On our first day in Lijiang, our guide took us to the Jade Spring Park. We first went through the Dongba Cultural Museum devoted to the Naxi people, the principal cultural minority that were the earliest inhabitants of that area. After that we walked around the Park where the highlights were the Black Dragon Pool and several monuments, one of which was the Longshen temple. Off in the distance you could see Jade Dragon Snow mountain; the dominant geographic feature of the city.
The next day we took a bus up to Jade Dragon Snow mountain. The landscape was what I'd call "Alpine" - dominated by evergreen trees, it wouldn't have looked out of place in Europe or the American north west. It's a very popular spot for wedding photos. We counted at least 60 couples having engagement photos taken. The mountain was impressive for sure, but the Blue-Moon valley was quite spectacular. The lagoon is a very bright turquoise color. The bottom of the lagoon is calcified and is completely white and that along with the clear mountain water causes the bright reflection. This too is a popular wedding photo location.
The Old Town is what Lijiang is most famous for. It represents the oldest section of the city - not sure how many hundreds of years old, but probably a couple of thousand at least. The Old Town is full of shops that line the uneven cobble stoned streets. After a while, all the shops looked the same (mostly selling souvenirs and tea to tourists). I did manage to find a shop that sold antiques and other used items - it was there I picked up a copy of Mao's Li'l Red Book - one that had an English translation. There were also several vendor selling black morel mushrooms. I'v never seen so many black morels in once place. Our guide explained to us that they're able to cultivate them and grow them on farms.
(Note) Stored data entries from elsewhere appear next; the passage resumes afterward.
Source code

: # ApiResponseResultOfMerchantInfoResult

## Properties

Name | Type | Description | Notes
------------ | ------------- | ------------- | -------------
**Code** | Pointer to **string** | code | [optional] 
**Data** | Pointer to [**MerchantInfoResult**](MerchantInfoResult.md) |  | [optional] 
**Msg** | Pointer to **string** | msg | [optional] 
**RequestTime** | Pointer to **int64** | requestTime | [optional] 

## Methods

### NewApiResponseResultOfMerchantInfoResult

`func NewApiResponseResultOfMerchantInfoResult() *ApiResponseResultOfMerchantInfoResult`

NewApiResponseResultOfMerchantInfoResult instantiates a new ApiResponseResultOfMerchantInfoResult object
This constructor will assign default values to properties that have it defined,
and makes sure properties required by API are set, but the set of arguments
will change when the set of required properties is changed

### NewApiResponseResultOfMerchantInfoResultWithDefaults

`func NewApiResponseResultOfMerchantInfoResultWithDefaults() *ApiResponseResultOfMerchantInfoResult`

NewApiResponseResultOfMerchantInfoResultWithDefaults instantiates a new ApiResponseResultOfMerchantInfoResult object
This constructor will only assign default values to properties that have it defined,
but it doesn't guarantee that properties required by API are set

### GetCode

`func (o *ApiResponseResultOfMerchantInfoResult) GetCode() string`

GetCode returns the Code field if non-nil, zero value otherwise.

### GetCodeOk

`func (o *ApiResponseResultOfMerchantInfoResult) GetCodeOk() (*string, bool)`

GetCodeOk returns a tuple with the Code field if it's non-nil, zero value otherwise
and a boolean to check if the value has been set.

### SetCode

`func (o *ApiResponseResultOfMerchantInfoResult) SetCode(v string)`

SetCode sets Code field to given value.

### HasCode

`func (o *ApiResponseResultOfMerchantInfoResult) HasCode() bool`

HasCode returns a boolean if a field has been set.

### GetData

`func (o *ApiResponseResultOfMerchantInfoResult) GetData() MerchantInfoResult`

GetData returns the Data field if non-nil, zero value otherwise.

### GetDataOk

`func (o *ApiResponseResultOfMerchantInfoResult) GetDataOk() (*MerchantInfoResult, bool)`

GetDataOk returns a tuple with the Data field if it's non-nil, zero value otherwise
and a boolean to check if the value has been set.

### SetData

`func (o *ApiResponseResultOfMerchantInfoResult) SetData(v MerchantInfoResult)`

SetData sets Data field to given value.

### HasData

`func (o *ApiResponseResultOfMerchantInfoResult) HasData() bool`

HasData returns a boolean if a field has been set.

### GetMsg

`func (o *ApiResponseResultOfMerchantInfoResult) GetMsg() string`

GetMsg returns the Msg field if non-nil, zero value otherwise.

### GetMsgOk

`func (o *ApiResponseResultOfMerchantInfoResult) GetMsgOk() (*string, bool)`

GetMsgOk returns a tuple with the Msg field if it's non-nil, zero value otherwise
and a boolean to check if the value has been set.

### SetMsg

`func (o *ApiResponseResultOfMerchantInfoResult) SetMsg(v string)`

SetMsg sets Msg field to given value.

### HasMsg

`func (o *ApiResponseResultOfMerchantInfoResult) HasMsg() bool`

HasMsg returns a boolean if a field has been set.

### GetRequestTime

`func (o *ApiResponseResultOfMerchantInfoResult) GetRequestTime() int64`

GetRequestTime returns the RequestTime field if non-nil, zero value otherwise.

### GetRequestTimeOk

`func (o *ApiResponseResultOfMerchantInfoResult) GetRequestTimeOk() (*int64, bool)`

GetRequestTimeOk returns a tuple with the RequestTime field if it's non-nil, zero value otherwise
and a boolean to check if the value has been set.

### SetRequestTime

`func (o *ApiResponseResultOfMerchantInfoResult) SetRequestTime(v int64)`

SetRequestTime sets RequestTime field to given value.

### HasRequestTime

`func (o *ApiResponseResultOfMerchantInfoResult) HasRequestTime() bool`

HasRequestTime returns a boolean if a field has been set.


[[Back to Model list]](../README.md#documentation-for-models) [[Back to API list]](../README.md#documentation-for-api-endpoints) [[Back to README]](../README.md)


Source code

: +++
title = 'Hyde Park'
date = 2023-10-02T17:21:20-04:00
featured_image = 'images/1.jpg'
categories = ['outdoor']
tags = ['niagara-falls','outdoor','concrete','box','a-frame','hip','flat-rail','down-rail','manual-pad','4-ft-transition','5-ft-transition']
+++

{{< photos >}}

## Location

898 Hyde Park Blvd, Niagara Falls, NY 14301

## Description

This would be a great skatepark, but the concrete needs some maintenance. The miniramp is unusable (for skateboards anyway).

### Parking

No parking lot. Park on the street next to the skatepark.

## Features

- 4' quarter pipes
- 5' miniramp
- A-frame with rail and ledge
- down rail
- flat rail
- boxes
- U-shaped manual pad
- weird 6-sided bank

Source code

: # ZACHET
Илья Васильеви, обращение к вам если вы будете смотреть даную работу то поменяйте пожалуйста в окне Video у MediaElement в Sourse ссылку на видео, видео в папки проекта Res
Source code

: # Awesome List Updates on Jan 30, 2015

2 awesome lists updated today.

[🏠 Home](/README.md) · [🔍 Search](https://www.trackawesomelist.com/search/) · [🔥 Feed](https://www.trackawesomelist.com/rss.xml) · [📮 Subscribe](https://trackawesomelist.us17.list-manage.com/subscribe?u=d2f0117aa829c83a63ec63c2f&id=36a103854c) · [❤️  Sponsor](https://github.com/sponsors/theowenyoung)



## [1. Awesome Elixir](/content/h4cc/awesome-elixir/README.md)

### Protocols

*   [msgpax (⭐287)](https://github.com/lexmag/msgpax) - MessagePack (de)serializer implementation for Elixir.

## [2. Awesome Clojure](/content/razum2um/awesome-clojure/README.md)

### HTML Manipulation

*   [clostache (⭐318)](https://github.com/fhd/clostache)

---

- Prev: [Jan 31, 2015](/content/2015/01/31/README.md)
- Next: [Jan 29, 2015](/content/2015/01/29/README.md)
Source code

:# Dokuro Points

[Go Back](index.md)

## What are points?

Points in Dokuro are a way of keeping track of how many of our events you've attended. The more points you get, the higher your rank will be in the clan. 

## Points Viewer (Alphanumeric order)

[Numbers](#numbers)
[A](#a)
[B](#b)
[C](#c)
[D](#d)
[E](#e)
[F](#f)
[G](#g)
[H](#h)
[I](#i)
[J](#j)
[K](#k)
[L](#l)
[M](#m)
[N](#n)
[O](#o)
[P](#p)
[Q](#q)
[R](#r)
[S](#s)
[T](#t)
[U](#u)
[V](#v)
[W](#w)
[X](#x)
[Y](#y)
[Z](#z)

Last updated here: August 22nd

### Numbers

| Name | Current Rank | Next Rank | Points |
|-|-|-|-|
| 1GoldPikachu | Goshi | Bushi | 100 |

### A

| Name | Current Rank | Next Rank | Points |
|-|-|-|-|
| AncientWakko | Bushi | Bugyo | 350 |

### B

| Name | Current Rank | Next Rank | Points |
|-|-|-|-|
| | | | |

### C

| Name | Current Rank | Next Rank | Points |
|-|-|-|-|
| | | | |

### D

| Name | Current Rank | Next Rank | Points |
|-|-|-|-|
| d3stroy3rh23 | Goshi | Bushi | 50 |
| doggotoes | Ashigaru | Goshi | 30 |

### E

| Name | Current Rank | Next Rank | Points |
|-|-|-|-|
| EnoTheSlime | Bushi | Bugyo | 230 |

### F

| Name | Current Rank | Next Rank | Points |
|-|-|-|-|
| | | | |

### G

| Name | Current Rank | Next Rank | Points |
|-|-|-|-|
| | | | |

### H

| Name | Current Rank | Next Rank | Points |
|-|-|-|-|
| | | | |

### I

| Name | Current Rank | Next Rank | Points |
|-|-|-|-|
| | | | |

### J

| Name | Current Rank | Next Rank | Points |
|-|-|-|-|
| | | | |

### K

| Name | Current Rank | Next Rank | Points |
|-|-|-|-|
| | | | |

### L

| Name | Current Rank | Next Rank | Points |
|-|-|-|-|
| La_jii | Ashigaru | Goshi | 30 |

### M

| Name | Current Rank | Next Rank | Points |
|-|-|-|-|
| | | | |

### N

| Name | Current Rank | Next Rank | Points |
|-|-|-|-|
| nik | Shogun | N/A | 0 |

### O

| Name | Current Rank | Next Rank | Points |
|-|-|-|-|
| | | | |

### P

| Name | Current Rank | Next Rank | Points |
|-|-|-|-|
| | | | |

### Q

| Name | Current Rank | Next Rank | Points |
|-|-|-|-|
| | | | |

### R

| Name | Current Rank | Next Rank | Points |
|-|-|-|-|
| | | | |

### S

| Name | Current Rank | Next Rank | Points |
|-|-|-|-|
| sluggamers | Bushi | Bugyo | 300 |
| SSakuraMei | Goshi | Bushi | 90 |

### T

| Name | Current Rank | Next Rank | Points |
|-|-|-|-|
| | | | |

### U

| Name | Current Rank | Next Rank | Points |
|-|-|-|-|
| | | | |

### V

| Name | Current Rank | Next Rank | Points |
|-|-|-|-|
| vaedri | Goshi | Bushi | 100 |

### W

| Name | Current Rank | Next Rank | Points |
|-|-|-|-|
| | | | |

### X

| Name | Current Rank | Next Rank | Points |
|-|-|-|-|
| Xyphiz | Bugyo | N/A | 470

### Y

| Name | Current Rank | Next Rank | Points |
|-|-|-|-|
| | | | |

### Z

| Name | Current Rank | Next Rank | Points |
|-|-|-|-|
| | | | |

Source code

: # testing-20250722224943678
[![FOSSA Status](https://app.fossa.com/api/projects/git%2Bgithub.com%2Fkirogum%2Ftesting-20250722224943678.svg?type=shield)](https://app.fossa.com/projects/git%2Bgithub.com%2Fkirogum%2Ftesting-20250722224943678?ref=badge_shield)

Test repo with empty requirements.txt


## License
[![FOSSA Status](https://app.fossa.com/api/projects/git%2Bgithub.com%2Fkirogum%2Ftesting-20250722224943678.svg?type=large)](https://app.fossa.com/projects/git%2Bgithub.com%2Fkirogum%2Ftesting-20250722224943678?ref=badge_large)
After returning from the Jade Dragon Snow Mountain, we stopped to learn a little bit about Dongba culture from a Naxi shaman. I can’t remember the gentleman’s name - nor could I spell it even if I could, but it was a fascinating visit. He explained to us some of history of his people, shared with us books of the history of his people, and we enjoyed a snack of cake, fruit and tea. He explained to us that he’s more of a teacher now than shaman, he’s working hard to keep knowledge of his culture alive in a rapidly changing China.